11: At this line, the file opened without issue in xarray, so append this file name to the id_ list in the successful_files dictionary.
12: Use max to save the largest values in our dictionaries accordingly.
13: Update the dictionaries of sets with the file’s attributes, to ensure we catch all unique values.
14: If the file did not open during the try continue to the next file.
15: Sort the lists of successfully opened files by name, so they are in chronological order.

The following shows the information gathered:

dataset: BSC18CA12-01
Number of successful files: 1010
Max cell sizes: max_ncols = 1081 and max_nrows = 381
Max xorig & xcell: {'xorig': -160.0, 'xcell': 0.10000000149011612}
Max yorig & ycell: {'yorig': 32.0, 'ycell': 0.10000000149011612}
ncols: {1081, 1041}
nrows: {381}
xorigs: {-160.0, -156.0}
yorigs: {32.0}
xcells: {0.10000000149011612}
ycells: {0.10000000149011612}

dataset: BSC00CA12-01
Number of successful files: 1067
Max cell sizes: max_ncols = 1081 and max_nrows = 381
Max xorig & xcell: {'xorig': -160.0, 'xcell': 0.10000000149011612}
Max yorig & ycell: {'yorig': 32.0, 'ycell': 0.10000000149011612}
ncols: {1081, 1041}
nrows: {381}
xorigs: {-160.0, -156.0}
yorigs: {32.0}
xcells: {0.10000000149011612}
ycells: {0.10000000149011612}

dataset: BSC06CA12-01
Number of successful files: 997
Max cell sizes: max_ncols = 1081 and max_nrows = 381
Max xorig & xcell: {'xorig': -160.0, 'xcell': 0.10000000149011612}
Max yorig & ycell: {'yorig': 32.0, 'ycell': 0.10000000149011612}
ncols: {1081, 1041}
nrows: {381}
xorigs: {-160.0, -156.0}
yorigs: {32.0}
xcells: {0.10000000149011612}
ycells: {0.10000000149011612}

dataset: BSC12CA12-01
Number of successful files: 1003
Max cell sizes: max_ncols = 1081 and max_nrows = 381
Max xorig & xcell: {'xorig': -160.0, 'xcell': 0.10000000149011612}
Max yorig & ycell: {'yorig': 32.0, 'ycell': 0.10000000149011612}
ncols: {1081, 1041}
nrows: {381}
xorigs: {-160.0, -156.0}
yorigs: {32.0}
xcells: {0.10000000149011612}
ycells: {0.10000000149011612}

6.4.1 Rationale and Future Improvements

6.4.1.1 Unloadable Files

On our first attempt to convert the data we discovered that various files failed to open. Therefore, we used a dictionary to keep track of which files successfully open.

6.4.1.2 Varying Grid Size

In this step we collect attribute information about the two different grids used in the dataset. We proceed to use these attributes to resample the grids accordingly, see Section 6.5.

6.4.1.3 Optimization and Scaling

One improvement to this step is to stop tracking maxes and unique values seperately. Instead, we could just track unique values then get maxes from there. Furthermore, modularizing this process such that it handles the possibility of new grids being used in the dataset would make the conversion script more scalable.

6.5 Preparing Resampling Grids

Now that we have the sets of openable files, we begin to handle the need to resample data. To resample arrays of shape 381×1041 to 381×1081, we use the SciPy griddata function from the interpolate package. This function gives interpolated values on set of points xi from a set of points with corresponding values. We refer the reader to SciPy’s documentation for details.

In this step, we obtain the grids we wish to use as our points and xi.
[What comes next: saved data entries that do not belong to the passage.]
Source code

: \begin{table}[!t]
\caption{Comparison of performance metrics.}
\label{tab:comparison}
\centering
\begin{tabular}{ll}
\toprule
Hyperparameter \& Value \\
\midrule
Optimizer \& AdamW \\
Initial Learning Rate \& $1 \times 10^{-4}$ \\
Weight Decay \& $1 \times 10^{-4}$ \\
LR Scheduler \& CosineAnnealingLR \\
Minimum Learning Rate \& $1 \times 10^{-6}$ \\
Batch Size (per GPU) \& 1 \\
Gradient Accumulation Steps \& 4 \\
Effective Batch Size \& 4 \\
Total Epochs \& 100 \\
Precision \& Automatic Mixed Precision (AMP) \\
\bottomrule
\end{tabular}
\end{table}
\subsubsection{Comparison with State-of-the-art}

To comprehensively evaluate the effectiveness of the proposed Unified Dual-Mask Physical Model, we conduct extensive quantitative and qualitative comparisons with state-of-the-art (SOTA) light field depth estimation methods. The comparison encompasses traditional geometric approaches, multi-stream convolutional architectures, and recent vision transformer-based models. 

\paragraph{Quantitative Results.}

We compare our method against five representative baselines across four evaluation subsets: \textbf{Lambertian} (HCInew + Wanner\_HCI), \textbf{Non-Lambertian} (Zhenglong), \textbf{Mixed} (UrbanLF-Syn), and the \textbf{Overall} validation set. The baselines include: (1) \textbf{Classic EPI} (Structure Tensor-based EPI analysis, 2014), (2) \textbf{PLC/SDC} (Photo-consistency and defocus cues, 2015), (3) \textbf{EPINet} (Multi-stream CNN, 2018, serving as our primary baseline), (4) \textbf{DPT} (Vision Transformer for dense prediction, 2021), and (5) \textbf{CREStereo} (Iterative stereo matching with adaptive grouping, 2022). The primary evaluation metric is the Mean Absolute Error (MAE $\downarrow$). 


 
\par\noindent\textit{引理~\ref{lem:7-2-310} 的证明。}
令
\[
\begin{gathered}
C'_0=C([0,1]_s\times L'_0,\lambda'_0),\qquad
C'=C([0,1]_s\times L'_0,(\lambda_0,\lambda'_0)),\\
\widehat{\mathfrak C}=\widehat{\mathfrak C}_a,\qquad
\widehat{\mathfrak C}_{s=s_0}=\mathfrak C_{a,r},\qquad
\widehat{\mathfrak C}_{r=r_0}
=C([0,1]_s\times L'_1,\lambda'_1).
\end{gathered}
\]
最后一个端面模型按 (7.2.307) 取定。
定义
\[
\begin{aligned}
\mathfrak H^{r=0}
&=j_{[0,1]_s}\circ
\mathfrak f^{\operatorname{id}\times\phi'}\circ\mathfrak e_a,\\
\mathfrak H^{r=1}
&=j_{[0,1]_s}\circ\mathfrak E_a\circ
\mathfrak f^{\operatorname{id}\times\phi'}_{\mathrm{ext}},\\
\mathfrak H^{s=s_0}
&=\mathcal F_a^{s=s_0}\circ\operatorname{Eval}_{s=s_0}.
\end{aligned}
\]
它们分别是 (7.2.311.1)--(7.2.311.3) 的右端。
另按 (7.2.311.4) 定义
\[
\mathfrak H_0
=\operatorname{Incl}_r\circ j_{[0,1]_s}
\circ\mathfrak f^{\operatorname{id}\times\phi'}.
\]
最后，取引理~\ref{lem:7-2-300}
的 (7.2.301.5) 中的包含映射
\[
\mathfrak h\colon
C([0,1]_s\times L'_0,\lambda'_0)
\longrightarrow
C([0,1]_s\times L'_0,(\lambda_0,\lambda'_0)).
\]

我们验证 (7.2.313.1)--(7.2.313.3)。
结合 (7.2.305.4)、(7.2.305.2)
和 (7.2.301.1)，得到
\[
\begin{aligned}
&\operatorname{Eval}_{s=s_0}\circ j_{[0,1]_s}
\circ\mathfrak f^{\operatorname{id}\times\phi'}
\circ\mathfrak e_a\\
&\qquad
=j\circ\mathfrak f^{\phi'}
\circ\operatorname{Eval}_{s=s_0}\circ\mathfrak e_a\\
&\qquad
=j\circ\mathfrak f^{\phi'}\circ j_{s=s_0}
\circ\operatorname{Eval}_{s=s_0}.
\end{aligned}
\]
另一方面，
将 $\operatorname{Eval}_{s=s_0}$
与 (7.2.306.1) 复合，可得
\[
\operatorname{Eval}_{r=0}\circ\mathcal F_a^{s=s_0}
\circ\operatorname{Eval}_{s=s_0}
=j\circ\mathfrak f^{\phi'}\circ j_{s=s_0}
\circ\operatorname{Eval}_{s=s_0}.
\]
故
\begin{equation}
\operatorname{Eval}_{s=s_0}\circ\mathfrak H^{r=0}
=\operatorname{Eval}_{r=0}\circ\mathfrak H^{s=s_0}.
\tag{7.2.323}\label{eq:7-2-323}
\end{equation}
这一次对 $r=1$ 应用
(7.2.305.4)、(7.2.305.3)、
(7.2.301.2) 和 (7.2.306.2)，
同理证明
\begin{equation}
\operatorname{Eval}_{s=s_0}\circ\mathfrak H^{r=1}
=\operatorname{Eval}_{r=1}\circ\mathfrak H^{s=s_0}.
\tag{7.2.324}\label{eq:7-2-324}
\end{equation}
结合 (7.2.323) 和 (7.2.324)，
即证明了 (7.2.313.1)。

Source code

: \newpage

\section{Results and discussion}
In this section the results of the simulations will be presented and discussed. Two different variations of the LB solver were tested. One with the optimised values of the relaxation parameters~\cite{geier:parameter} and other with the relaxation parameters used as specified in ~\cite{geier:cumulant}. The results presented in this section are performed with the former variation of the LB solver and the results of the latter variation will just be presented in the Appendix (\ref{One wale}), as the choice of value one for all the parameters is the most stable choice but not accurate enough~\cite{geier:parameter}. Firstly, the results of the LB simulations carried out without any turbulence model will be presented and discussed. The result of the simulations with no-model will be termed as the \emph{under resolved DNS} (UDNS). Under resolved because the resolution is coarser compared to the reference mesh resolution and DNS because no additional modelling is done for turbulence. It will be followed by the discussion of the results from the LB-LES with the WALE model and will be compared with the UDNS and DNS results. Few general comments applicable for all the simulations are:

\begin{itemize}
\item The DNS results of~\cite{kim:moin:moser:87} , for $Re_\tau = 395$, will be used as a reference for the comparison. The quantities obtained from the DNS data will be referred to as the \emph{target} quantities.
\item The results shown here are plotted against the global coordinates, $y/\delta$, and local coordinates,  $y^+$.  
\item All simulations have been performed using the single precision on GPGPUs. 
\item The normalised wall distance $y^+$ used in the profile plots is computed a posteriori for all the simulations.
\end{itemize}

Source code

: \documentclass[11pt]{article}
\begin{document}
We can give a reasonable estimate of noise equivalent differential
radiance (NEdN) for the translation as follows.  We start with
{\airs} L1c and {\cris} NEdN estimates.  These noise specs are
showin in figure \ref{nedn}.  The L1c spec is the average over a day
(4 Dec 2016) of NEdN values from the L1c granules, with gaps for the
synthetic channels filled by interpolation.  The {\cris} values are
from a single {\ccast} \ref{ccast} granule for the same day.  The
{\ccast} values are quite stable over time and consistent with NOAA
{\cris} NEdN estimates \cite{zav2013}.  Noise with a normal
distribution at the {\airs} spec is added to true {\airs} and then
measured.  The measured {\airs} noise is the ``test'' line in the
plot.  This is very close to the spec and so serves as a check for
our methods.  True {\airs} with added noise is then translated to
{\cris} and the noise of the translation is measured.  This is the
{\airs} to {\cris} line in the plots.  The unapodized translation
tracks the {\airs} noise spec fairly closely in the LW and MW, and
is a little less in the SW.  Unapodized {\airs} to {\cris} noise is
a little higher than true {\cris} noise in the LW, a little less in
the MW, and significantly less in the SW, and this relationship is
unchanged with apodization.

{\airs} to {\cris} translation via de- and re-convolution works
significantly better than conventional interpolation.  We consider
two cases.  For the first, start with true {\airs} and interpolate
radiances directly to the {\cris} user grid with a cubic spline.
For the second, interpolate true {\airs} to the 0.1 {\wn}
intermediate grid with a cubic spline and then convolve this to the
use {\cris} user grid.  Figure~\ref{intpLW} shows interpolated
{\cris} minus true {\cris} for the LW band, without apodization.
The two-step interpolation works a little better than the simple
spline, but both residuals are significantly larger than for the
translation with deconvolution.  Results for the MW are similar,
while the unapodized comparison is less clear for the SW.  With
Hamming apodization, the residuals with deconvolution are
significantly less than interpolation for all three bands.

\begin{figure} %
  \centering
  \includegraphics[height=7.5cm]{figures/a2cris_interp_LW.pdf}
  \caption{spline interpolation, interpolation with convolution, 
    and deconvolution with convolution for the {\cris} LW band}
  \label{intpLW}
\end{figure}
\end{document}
See Section 6.5.2 for how we use these grids with the griddata function.

6.5.1 Generate Grids of Latitude and Longitude Points

Recall we can generate a set of latitude and longitude coordinates by using the attributes given in each NetCDF file, see Section 4.3.3 for an example. Here we generate two sets of latitude and longitude coordinates for each grid size.

Code

max_xorig = max_grid_x[ids[0]]['xorig']
max_xcell = max_grid_x[ids[0]]['xcell']
max_yorig = max_grid_y[ids[0]]['yorig']
max_ycell = max_grid_y[ids[0]]['ycell']

big_lon = np.linspace(max_xorig, max_xorig + max_xcell * (max_ncols[ids[0]] - 1), max_ncols[ids[0]])
big_lat = np.linspace(max_yorig, max_yorig + max_ycell * (max_nrows[ids[0]] - 1), max_nrows[ids[0]])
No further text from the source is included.